29.253

Verlenging voorlopige hechtenis



Dit wetsvoorstel wijzigt het Wetboek van Strafvordering waardoor het mogelijk wordt een bevel van gevangenhouding voor negentig dagen te verlengen. Zo kan een verdachte langer in bewaring worden genomen.

Met dit voorstel wordt geregeld dat uiterlijk na drie dagen inverzekeringsstelling, drie dagen verlengde inverzekeringstelling, veertien dagen bewaring en negentig dagen gevangenhouding (binnen honderdtien dagen) de behandeling ter terechtzitting moet zijn gestart. Dit voorstel is één van de vier wetsvoorstellen ter uitwerking van het veiligheidsplan "Naar een veiliger samenleving"PDF-document van het kabinet-Balkenende I om het strafproces efficiënter te laten verlopen.

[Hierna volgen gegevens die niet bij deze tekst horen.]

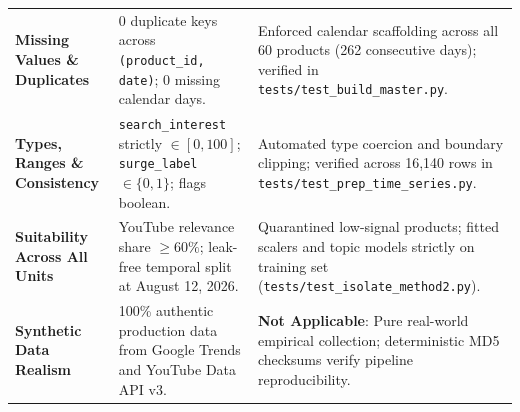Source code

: \documentclass[aspectratio=169, 10pt]{beamer}
\begin{document}
\begin{frame}[t]
\begin{table}[h]
\begin{tabular}{p{2.6cm}p{4.2cm}p{6.0cm}}
                \textbf{Missing Values \& Duplicates} & 0 duplicate keys across \texttt{(product\_id, date)}; 0 missing calendar days. & Enforced calendar scaffolding across all 60 products (262     
  consecutive days); verified in \texttt{tests/test\_build\_master.py}. \\                                                                                                                             
                \addlinespace[2pt]                                                                                                                                                                     
                \textbf{Types, Ranges \& Consistency} & \texttt{search\_interest} strictly $\in [0, 100]$; \texttt{surge\_label} $\in \{0, 1\}$; flags boolean. & Automated type coercion and boundary 
  clipping; verified across 16,140 rows in \texttt{tests/test\_prep\_time\_series.py}. \\                                                                                                              
                \addlinespace[2pt]                                                                                                                                                                     
                \textbf{Suitability Across All Units} & YouTube relevance share $\ge 60\%$; leak-free temporal split at August 12, 2026. & Quarantined low-signal products; fitted scalers and topic   
  models strictly on training set (\texttt{tests/test\_isolate\_method2.py}). \\                                                                                                                       
                \addlinespace[2pt]                                                                                                                                                                     
                \textbf{Synthetic Data Realism} & 100\% authentic production data from Google Trends and YouTube Data API v3. & \textbf{Not Applicable}: Pure real-world empirical collection;         
  deterministic MD5 checksums verify pipeline reproducibility. \\                                                                                                                                      
                \bottomrule                                                                                                                                                                            
            \end{tabular}                                                                                                                                                                              

\end{table}
\end{frame}
\end{document}
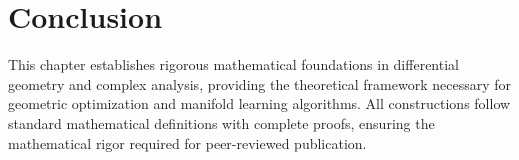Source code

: \section{Conclusion}

This chapter establishes rigorous mathematical foundations in differential geometry and complex analysis, providing the theoretical framework necessary for geometric optimization and manifold learning algorithms. All constructions follow standard mathematical definitions with complete proofs, ensuring the mathematical rigor required for peer-reviewed publication.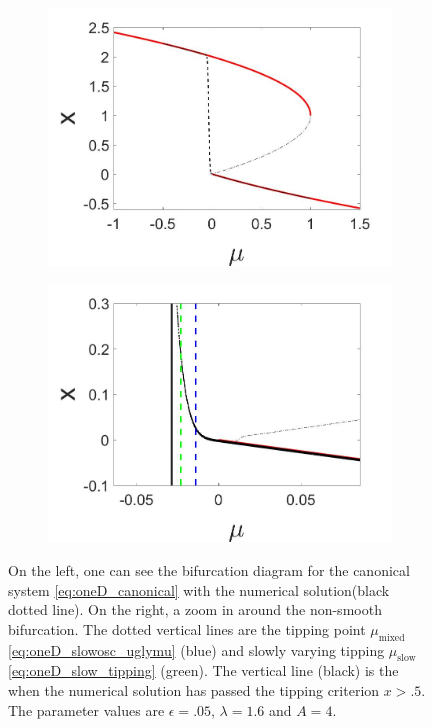 \begin{figure}[H]
\centering
\begin{subfigure}{.5\textwidth}
 \centering
 \includegraphics[width=\linewidth]{oneD/slowosc_bif_diagram_large.jpg}
 \caption{}
\end{subfigure}%
\begin{subfigure}{.5\textwidth}
 \centering
 \includegraphics[width=\linewidth]{oneD/slowosc_bif_diagram_large_zoom.jpg}
 \caption{}
\end{subfigure}
\caption{On the left, one can see the bifurcation diagram for the canonical system \eqref{eq:oneD_canonical} with the numerical solution(black dotted line). On the right, a zoom in around the non-smooth bifurcation. The dotted vertical lines are the tipping point $\mu_{\text{mixed}}$ \eqref{eq:oneD_slowosc_uglymu} (blue) and slowly varying tipping $\mu_{\text{slow}}$ \eqref{eq:oneD_slow_tipping} (green). The vertical line (black) is the when the numerical solution has passed the tipping criterion $x>.5$. The parameter values are $\epsilon=.05$, $\lambda=1.6$ and $A=4$.}
\label{fig:oneD_slowosc_numerical_large}
\end{figure}

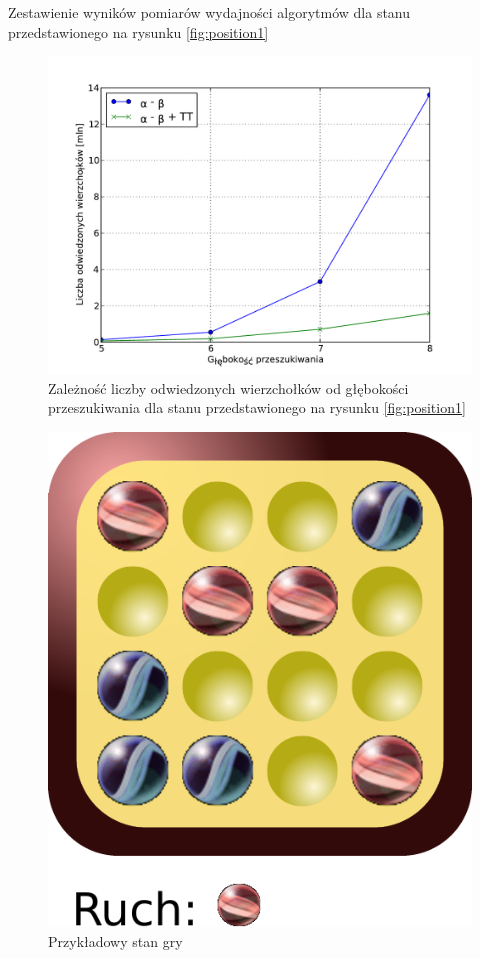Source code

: \documentclass{scrartcl}
\begin{document}
\begin{table}[h]
  \centering
  \caption{Zestawienie wyników  pomiarów wydajności algorytmów dla stanu
    przedstawionego na rysunku \ref{fig:position1}}
  \label{table:position1}
  
\end{table}

\begin{figure}[h]
  \centering
  \includegraphics[scale=0.5]{data/results1.pdf}
  \caption{Zależność liczby odwiedzonych wierzchołków od głębokości
    przeszukiwania dla stanu przedstawionego na rysunku
    \ref{fig:position1}}
  \label{fig:results1}
\end{figure}

\begin{figure}[h]
  \centering
  \includegraphics[scale=0.6]{data/position2.pdf}
  \caption{Przykładowy stan gry}
  \label{fig:position2}
\end{figure}
\end{document}
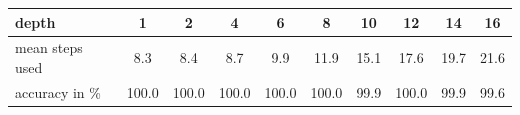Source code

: \begin{tabular}{lccccccccc}
\toprule
depth & 1 & 2 & 4 & 6 & 8 & 10 & 12 & 14 & 16 \\
\midrule
mean steps used & 8.3 & 8.4 & 8.7 & 9.9 & 11.9 & 15.1 & 17.6 & 19.7 & 21.6 \\
accuracy in \% & 100.0 & 100.0 & 100.0 & 100.0 & 100.0 & 99.9 & 100.0 & 99.9 & 99.6 \\
\bottomrule
\end{tabular}
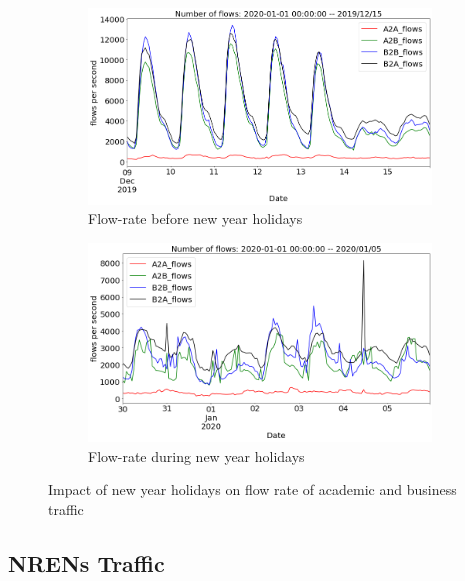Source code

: \documentclass[10pt, journal, letterpaper]{IEEEtran}
\newcommand\linearFigSze{0.48}
\begin{document}
\begin{figure}
    \begin{subfigure}{\linearFigSze\textwidth}
          \centering
          \includegraphics[width=\columnwidth]{img/BCH2_acaBus_fps.png}
          \caption{Flow-rate before new year holidays}
          \label{fig:BCH2_acaBus_fps}
    \end{subfigure}
    \begin{subfigure}{\linearFigSze\textwidth}
          \centering
          \includegraphics[width=\columnwidth]{img/CH2_acaBus_fps.png}
          \caption{Flow-rate during new year holidays}
          \label{fig:CH2_acaBus_fps}
    \end{subfigure}
    \caption{Impact of new year holidays on flow rate of academic and business traffic}
    \label{fig:flowrate_acaBus_BCH_CH}
\end{figure}

\subsection{NRENs Traffic}
\end{document}
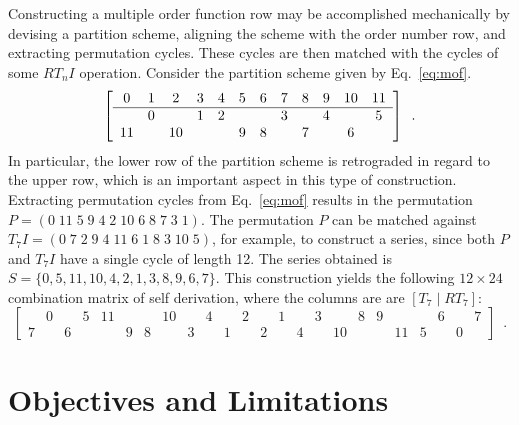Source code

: \begin{example}
	\cite[241, 247]{Morris1977}
	\label{ex:mof}
	Constructing a multiple order function row may be accomplished mechanically by devising a partition scheme, aligning the scheme with the order number row, and extracting permutation cycles. These cycles are then matched with the cycles of some $RT_nI$ operation. Consider the partition scheme given by Eq.~\ref{eq:mof}.
	\newpage
	\begin{equation}
		\label{eq:mof}
		\left[
        \begin{array}{cccccccccccc}
            0  & 1 & 2  & 3 & 4 & 5 & 6 & 7 & 8 & 9 & 10 & 11 \\
            \hline
               & 0 &    & 1 & 2 &   &   & 3 &   & 4 &    & 5  \\
            11 &   & 10 &   &   & 9 & 8 &   & 7 &   & 6  &
        \end{array}
        \right] \enspace.
	\end{equation}
	\noindent In particular, the lower row of the partition scheme is retrograded in regard to the upper row, which is an important aspect in this type of construction. Extracting permutation cycles from Eq.~\ref{eq:mof} results in the permutation $P = (0 \; 11 \; 5 \; 9 \; 4 \; 2 \; 10 \; 6 \; 8 \; 7 \; 3 \; 1)$. The permutation $P$ can be matched against $T_7I = (0 \; 7 \; 2 \; 9 \; 4 \; 11 \; 6 \; 1 \; 8 \; 3 \; 10 \; 5)$, for example, to construct a series, since both $P$ and $T_7I$ have a single cycle of length 12. The series obtained is $S = \{0, 5, 11, 10, 4, 2, 1, 3, 8, 9, 6, 7\}$. This construction yields the following $12 \times 24$ combination matrix of self derivation, where the columns are are $[T_7 \; | \; RT_7]$:
	\begin{equation}
		\left[
        \begin{array}{cccccccccccc|cccccccccccc}
        & 0 && 5 & 11 &&& 10 && 4 && 2 && 1 && 3 && 8 & 9 &&& 6 && 7 \\
        7 && 6 &&& 9 & 8 && 3 && 1 && 2 && 4 && 10 &&& 11 & 5 && 0 &
        \end{array}
        \right] \enspace.
	\end{equation}
\end{example}

\section{Objectives and Limitations}

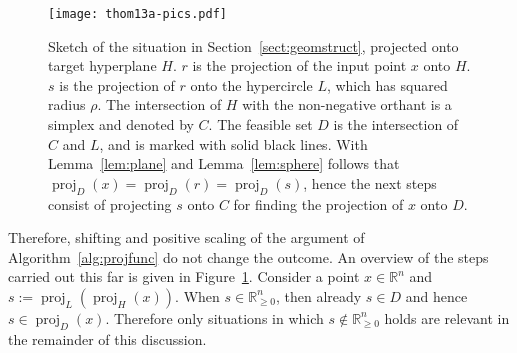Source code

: \documentclass[twoside,11pt]{article}
\DeclareMathOperator{\proj}{proj}
\newcommand{\R}{\mathbb{R}}
\newcommand{\0}{\mathcal{O}}
\begin{document}
\begin{figure}[t]
  \centering
  \texttt{[image: thom13a-pics.pdf]}
  \caption{Sketch of the situation in Section~\ref{sect:geomstruct}, projected onto target hyperplane $H$. $r$ is the projection of the input point $x$ onto $H$. $s$ is the projection of $r$ onto the hypercircle $L$, which has squared radius $\rho$. The intersection of $H$ with the non-negative orthant is a simplex and denoted by $C$. The feasible set $D$ is the intersection of $C$ and $L$, and is marked with solid black lines. With Lemma~\ref{lem:plane} and Lemma~\ref{lem:sphere} follows that $\proj_D(x) = \proj_D(r) = \proj_D(s)$, hence the next steps consist of projecting $s$ onto $C$ for finding the projection of $x$ onto $D$.}
  \label{fig:theplot3d-nonneg}
\end{figure}
Therefore, shifting and positive scaling of the argument of Algorithm~\ref{alg:projfunc} do not change the outcome.
An overview of the steps carried out this far is given in Figure~\ref{fig:theplot3d-nonneg}.
Consider a point $x\in\R^n$ and $s := \proj_L(\proj_H(x))$.
When $s\in\R_{\geq 0}^n$, then already $s\in D$ and hence $s\in\proj_D(x)$.
Therefore only situations in which $s\not\in\R_{\geq 0}^n$ holds are relevant in the remainder of this discussion.
\end{document}
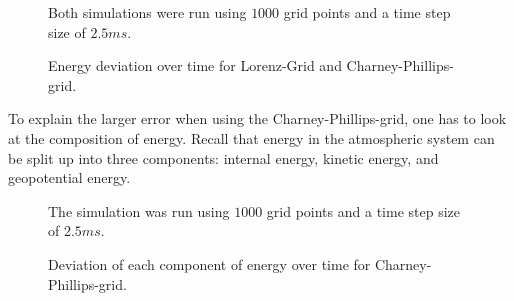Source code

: \begin{figure}[!h]
    \caption{Energy deviation over time for Lorenz-Grid and Charney-Phillips-grid.}
    \label{fig:energy_error}
    \small
Both simulations were run using $1000$ grid points and a time step size of $2.5ms$.
\end{figure}

To explain the larger error when using the Charney-Phillips-grid, one has to look at the composition of energy.
Recall that energy in the atmospheric system can be split up into three components: internal energy, kinetic energy, and geopotential energy.

\begin{figure}[!h]
    \caption{Deviation of each component of energy over time for Charney-Phillips-grid.}
    \label{fig:cp_energy_split}
    \small
    The simulation was run using $1000$ grid points and a time step size of $2.5ms$.
\end{figure}

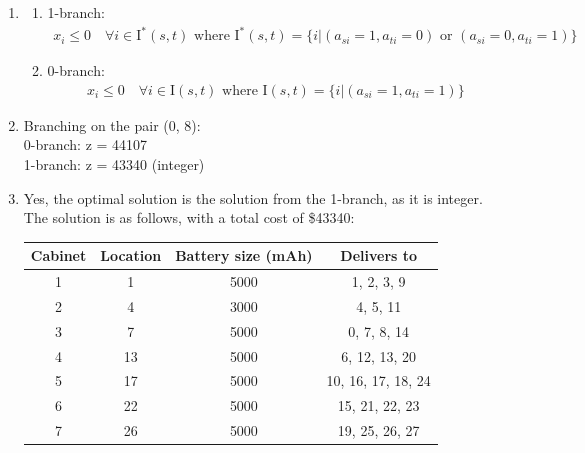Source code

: \documentclass[10pt,a4paper]{article}
\begin{document}
\begin{enumerate}
\item 
\begin{enumerate}
	\item 1-branch:
	\begin{align*}
		x_i \leq 0 \quad \forall i \in \text{I}^*(s, t) \text{ where } \text{I}^*(s, t) = \{i | (a_{si} = 1, a_{ti} = 0) \text{ or } (a_{si} = 0, a_{ti} = 1)\}
	\end{align*}
	\item 0-branch:
	\begin{align*}
	x_i \leq 0 \quad \forall i \in \text{I}(s, t) \text{ where } \text{I}(s, t) = \{i | (a_{si} = 1, a_{ti} = 1)\}
	\end{align*}
\end{enumerate}

\item 
Branching on the pair (0, 8): \\
0-branch: z = 44107 \\
1-branch: z = 43340 (integer)

\item 
Yes, the optimal solution is the solution from the 1-branch, as it is integer. The solution is as follows, with a total cost of \$43340:

\begin{tabular}{|c|c|c|c|}
	\hline 
	Cabinet & Location & Battery size (mAh) & Delivers to \\ 
	\hline 
	1 & 1 & 5000 & 1, 2, 3, 9 \\ 
	\hline 
	2 & 4 & 3000 & 4, 5, 11 \\ 
	\hline 
	3 & 7 & 5000 & 0, 7, 8, 14 \\ 
	\hline 
	4 & 13 & 5000 & 6, 12, 13, 20 \\ 
	\hline 
	5 & 17 & 5000 & 10, 16, 17, 18, 24 \\ 
	\hline 
	6 & 22 & 5000 & 15, 21, 22, 23 \\ 
	\hline 
	7 & 26 & 5000 & 19, 25, 26, 27 \\ 
	\hline 
\end{tabular} 
\end{enumerate}
\end{document}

Deze samenvatting is gebaseerd op het wetsvoorstel en de memorie van toelichting zoals ingediend bij de Tweede Kamer.


Stand van zaken

Het voorstel is op 22 juni 2004 aangenomen door de Tweede Kamer. De fractie van GroenLinks stemde tegen.

De Eerste Kamer heeft het voorstel op 9 november 2004 als hamerstuk afgedaan. De fractie van GroenLinks is daarbij aantekening verleend.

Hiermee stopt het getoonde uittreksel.